Everything in the data below except the pictures must be repeated word for word.

Extracted material Block Start

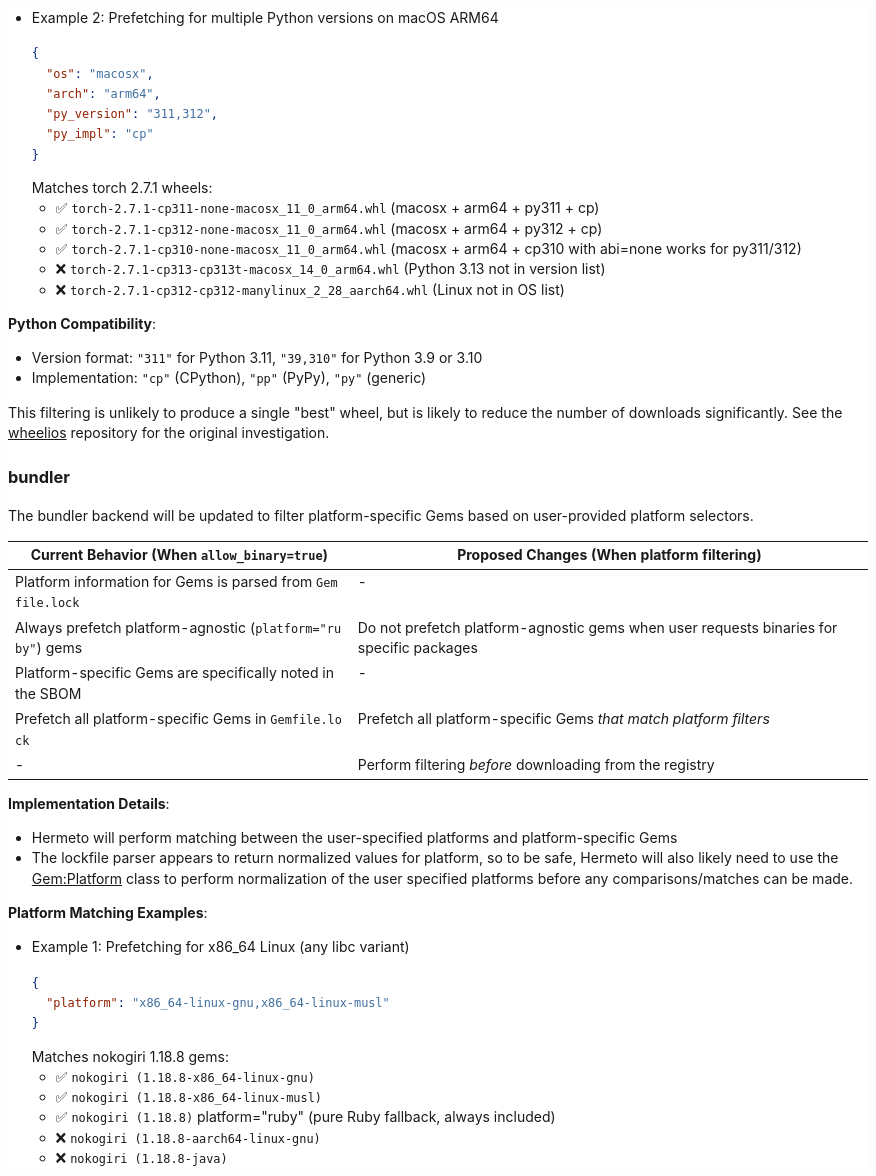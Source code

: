 - Example 2: Prefetching for multiple Python versions on macOS ARM64
  ```json
  {
    "os": "macosx",
    "arch": "arm64",
    "py_version": "311,312",
    "py_impl": "cp"
  }
  ```
  Matches torch 2.7.1 wheels:
  - ✅ `torch-2.7.1-cp311-none-macosx_11_0_arm64.whl` (macosx + arm64 + py311 + cp)
  - ✅ `torch-2.7.1-cp312-none-macosx_11_0_arm64.whl` (macosx + arm64 + py312 + cp)
  - ✅ `torch-2.7.1-cp310-none-macosx_11_0_arm64.whl` (macosx + arm64 + cp310 with abi=none works for py311/312)
  - ❌ `torch-2.7.1-cp313-cp313t-macosx_14_0_arm64.whl` (Python 3.13 not in version list)
  - ❌ `torch-2.7.1-cp312-cp312-manylinux_2_28_aarch64.whl` (Linux not in OS list)

**Python Compatibility**:
- Version format: `"311"` for Python 3.11, `"39,310"` for Python 3.9 or 3.10
- Implementation: `"cp"` (CPython), `"pp"` (PyPy), `"py"` (generic)

This filtering is unlikely to produce a single "best" wheel, but is likely to reduce the number of downloads significantly. See the [wheelios][] repository for the original investigation.

### bundler

The bundler backend will be updated to filter platform-specific Gems based on user-provided platform selectors.

| Current Behavior (**When `allow_binary=true`**) | Proposed Changes (**When platform filtering**)|
|---|---|
| Platform information for Gems is parsed from `Gemfile.lock` | - |
| Always prefetch platform-agnostic (`platform="ruby"`) gems | Do not prefetch platform-agnostic gems when user requests binaries for specific packages |
| Platform-specific Gems are specifically noted in the SBOM | - |
| Prefetch all platform-specific Gems in `Gemfile.lock` | Prefetch all platform-specific Gems *that match platform filters* |
| - | Perform filtering *before* downloading from the registry |

**Implementation Details**:
- Hermeto will perform matching between the user-specified platforms and platform-specific Gems
- The lockfile parser appears to return normalized values for platform, so to be safe, Hermeto will also likely need to use the [Gem:Platform][] class to perform normalization of the user specified platforms before any comparisons/matches can be made.

**Platform Matching Examples**:
- Example 1: Prefetching for x86_64 Linux (any libc variant)
  ```json
  {
    "platform": "x86_64-linux-gnu,x86_64-linux-musl"
  }
  ```
  Matches nokogiri 1.18.8 gems:
  - ✅ `nokogiri (1.18.8-x86_64-linux-gnu)`
  - ✅ `nokogiri (1.18.8-x86_64-linux-musl)`
  - ✅ `nokogiri (1.18.8)` platform="ruby" (pure Ruby fallback, always included)
  - ❌ `nokogiri (1.18.8-aarch64-linux-gnu)`
  - ❌ `nokogiri (1.18.8-java)`


[parse wheel filenames]: https://packaging.pypa.io/en/stable/utils.html#packaging.utils.parse_wheel_filename
[wheel tags]: https://packaging.pypa.io/en/stable/tags.html
[prebuildify]: https://github.com/prebuild/prebuildify
[wheelios]: https://github.com/chmeliik/wheelios
[packaging platform tags]: https://packaging.python.org/en/latest/specifications/platform-compatibility-tags/
[Gem:Platform]: https://github.com/rubygems/rubygems/blob/8ad4509f95c90cf9523a82ca917b6b842fd37132/lib/rubygems/platform.rb#L10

Extracted material Block End

### Answer section
Source code

: - Example 2: Prefetching for multiple Python versions on macOS ARM64
  ```json
  {
    "os": "macosx",
    "arch": "arm64",
    "py_version": "311,312",
    "py_impl": "cp"
  }
  ```
  Matches torch 2.7.1 wheels:
  - ✅ `torch-2.7.1-cp311-none-macosx_11_0_arm64.whl` (macosx + arm64 + py311 + cp)
  - ✅ `torch-2.7.1-cp312-none-macosx_11_0_arm64.whl` (macosx + arm64 + py312 + cp)
  - ✅ `torch-2.7.1-cp310-none-macosx_11_0_arm64.whl` (macosx + arm64 + cp310 with abi=none works for py311/312)
  - ❌ `torch-2.7.1-cp313-cp313t-macosx_14_0_arm64.whl` (Python 3.13 not in version list)
  - ❌ `torch-2.7.1-cp312-cp312-manylinux_2_28_aarch64.whl` (Linux not in OS list)

**Python Compatibility**:
- Version format: `"311"` for Python 3.11, `"39,310"` for Python 3.9 or 3.10
- Implementation: `"cp"` (CPython), `"pp"` (PyPy), `"py"` (generic)

This filtering is unlikely to produce a single "best" wheel, but is likely to reduce the number of downloads significantly. See the [wheelios][] repository for the original investigation.

### bundler

The bundler backend will be updated to filter platform-specific Gems based on user-provided platform selectors.

| Current Behavior (**When `allow_binary=true`**) | Proposed Changes (**When platform filtering**)|
|---|---|
| Platform information for Gems is parsed from `Gemfile.lock` | - |
| Always prefetch platform-agnostic (`platform="ruby"`) gems | Do not prefetch platform-agnostic gems when user requests binaries for specific packages |
| Platform-specific Gems are specifically noted in the SBOM | - |
| Prefetch all platform-specific Gems in `Gemfile.lock` | Prefetch all platform-specific Gems *that match platform filters* |
| - | Perform filtering *before* downloading from the registry |

**Implementation Details**:
- Hermeto will perform matching between the user-specified platforms and platform-specific Gems
- The lockfile parser appears to return normalized values for platform, so to be safe, Hermeto will also likely need to use the [Gem:Platform][] class to perform normalization of the user specified platforms before any comparisons/matches can be made.

**Platform Matching Examples**:
- Example 1: Prefetching for x86_64 Linux (any libc variant)
  ```json
  {
    "platform": "x86_64-linux-gnu,x86_64-linux-musl"
  }
  ```
  Matches nokogiri 1.18.8 gems:
  - ✅ `nokogiri (1.18.8-x86_64-linux-gnu)`
  - ✅ `nokogiri (1.18.8-x86_64-linux-musl)`
  - ✅ `nokogiri (1.18.8)` platform="ruby" (pure Ruby fallback, always included)
  - ❌ `nokogiri (1.18.8-aarch64-linux-gnu)`
  - ❌ `nokogiri (1.18.8-java)`


[parse wheel filenames]: https://packaging.pypa.io/en/stable/utils.html#packaging.utils.parse_wheel_filename
[wheel tags]: https://packaging.pypa.io/en/stable/tags.html
[prebuildify]: https://github.com/prebuild/prebuildify
[wheelios]: https://github.com/chmeliik/wheelios
[packaging platform tags]: https://packaging.python.org/en/latest/specifications/platform-compatibility-tags/
[Gem:Platform]: https://github.com/rubygems/rubygems/blob/8ad4509f95c90cf9523a82ca917b6b842fd37132/lib/rubygems/platform.rb#L10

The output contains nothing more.